START EXTRACTED MATERIAL
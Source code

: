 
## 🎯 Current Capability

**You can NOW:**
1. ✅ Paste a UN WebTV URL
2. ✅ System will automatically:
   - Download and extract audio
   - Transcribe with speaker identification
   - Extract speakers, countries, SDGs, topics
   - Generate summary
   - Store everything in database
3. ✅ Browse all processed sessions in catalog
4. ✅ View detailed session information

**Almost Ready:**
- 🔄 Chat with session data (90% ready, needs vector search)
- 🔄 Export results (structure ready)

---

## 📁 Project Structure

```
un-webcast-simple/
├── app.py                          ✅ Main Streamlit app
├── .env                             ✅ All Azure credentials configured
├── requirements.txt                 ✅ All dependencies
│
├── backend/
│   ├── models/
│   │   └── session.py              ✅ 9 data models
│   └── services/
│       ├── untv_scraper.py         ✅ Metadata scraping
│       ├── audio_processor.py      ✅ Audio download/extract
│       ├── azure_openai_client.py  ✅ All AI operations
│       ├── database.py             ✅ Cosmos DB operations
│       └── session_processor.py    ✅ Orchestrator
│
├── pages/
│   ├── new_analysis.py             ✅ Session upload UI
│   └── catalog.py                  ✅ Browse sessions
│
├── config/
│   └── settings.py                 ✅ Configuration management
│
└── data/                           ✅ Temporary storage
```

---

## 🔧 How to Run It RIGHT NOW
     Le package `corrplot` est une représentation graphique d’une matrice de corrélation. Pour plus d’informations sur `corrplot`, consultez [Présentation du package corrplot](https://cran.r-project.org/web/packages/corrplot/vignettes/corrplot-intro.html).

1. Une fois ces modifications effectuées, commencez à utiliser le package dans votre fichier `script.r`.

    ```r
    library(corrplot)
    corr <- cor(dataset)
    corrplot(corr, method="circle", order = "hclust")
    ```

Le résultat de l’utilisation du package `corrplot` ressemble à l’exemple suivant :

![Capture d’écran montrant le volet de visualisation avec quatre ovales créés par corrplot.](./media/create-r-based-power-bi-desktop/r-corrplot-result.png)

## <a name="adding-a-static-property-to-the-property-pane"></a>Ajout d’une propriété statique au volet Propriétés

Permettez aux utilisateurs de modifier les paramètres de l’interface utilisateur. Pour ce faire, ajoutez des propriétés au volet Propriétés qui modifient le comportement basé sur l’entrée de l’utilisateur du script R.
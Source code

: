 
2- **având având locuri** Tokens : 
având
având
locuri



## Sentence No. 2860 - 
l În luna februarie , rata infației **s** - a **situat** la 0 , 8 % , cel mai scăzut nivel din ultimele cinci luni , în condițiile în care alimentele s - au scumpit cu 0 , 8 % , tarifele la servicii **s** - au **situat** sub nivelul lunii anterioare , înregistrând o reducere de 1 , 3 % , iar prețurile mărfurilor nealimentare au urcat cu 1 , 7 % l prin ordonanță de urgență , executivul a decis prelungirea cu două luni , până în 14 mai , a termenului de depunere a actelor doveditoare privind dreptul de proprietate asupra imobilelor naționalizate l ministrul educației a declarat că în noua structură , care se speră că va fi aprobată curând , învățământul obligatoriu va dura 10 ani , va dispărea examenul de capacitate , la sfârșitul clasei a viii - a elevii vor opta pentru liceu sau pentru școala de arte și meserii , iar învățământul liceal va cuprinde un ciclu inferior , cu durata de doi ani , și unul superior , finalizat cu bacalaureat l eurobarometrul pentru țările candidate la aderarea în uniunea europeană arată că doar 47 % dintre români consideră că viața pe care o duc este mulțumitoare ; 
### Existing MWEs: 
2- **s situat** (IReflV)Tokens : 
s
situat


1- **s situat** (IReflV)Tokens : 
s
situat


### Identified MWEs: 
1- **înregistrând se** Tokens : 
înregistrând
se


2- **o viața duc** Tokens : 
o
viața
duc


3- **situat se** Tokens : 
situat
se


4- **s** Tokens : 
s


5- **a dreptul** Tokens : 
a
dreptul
END EXTRACTED MATERIAL
### BRIEF
Each line above that contains the string "IReflV" should be copied.

### WRITTEN RESPONSE
2- **s situat** (IReflV)Tokens : 
1- **s situat** (IReflV)Tokens : 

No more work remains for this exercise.